- [About this task]
A word-for-word restatement of every record is required.

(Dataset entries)

=== Section Start ===

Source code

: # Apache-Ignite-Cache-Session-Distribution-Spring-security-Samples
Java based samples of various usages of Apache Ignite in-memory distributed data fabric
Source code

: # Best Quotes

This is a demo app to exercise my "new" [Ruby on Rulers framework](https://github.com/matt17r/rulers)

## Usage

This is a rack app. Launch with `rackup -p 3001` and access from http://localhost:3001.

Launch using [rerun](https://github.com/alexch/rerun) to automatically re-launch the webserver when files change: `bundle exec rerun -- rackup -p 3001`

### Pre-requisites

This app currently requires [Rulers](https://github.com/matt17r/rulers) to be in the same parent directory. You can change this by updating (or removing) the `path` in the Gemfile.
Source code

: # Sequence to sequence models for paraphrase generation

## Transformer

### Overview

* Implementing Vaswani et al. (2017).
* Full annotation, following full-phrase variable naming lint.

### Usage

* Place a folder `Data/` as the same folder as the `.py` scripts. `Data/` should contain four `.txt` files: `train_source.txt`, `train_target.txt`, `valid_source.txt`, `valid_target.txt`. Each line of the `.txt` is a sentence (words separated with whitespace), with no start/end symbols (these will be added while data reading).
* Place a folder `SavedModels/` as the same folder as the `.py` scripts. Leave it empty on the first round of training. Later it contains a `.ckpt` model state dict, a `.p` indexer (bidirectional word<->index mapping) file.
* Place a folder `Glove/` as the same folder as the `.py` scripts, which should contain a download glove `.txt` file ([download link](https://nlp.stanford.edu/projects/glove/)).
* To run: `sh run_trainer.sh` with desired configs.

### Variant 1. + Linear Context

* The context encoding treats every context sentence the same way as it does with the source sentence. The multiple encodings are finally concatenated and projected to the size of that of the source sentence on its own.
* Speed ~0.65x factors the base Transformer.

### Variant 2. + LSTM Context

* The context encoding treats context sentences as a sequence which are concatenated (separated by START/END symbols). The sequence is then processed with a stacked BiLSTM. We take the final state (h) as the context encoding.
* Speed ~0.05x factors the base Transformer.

=== Section End ===

- [Answer to this exercise]
Source code

: # Apache-Ignite-Cache-Session-Distribution-Spring-security-Samples
Java based samples of various usages of Apache Ignite in-memory distributed data fabric
Source code

: # Best Quotes

This is a demo app to exercise my "new" [Ruby on Rulers framework](https://github.com/matt17r/rulers)

## Usage

This is a rack app. Launch with `rackup -p 3001` and access from http://localhost:3001.

Launch using [rerun](https://github.com/alexch/rerun) to automatically re-launch the webserver when files change: `bundle exec rerun -- rackup -p 3001`

### Pre-requisites

This app currently requires [Rulers](https://github.com/matt17r/rulers) to be in the same parent directory. You can change this by updating (or removing) the `path` in the Gemfile.
Source code

: # Sequence to sequence models for paraphrase generation

## Transformer

### Overview

* Implementing Vaswani et al. (2017).
* Full annotation, following full-phrase variable naming lint.

### Usage

* Place a folder `Data/` as the same folder as the `.py` scripts. `Data/` should contain four `.txt` files: `train_source.txt`, `train_target.txt`, `valid_source.txt`, `valid_target.txt`. Each line of the `.txt` is a sentence (words separated with whitespace), with no start/end symbols (these will be added while data reading).
* Place a folder `SavedModels/` as the same folder as the `.py` scripts. Leave it empty on the first round of training. Later it contains a `.ckpt` model state dict, a `.p` indexer (bidirectional word<->index mapping) file.
* Place a folder `Glove/` as the same folder as the `.py` scripts, which should contain a download glove `.txt` file ([download link](https://nlp.stanford.edu/projects/glove/)).
* To run: `sh run_trainer.sh` with desired configs.

### Variant 1. + Linear Context

* The context encoding treats every context sentence the same way as it does with the source sentence. The multiple encodings are finally concatenated and projected to the size of that of the source sentence on its own.
* Speed ~0.65x factors the base Transformer.

### Variant 2. + LSTM Context

* The context encoding treats context sentences as a sequence which are concatenated (separated by START/END symbols). The sequence is then processed with a stacked BiLSTM. We take the final state (h) as the context encoding.
* Speed ~0.05x factors the base Transformer.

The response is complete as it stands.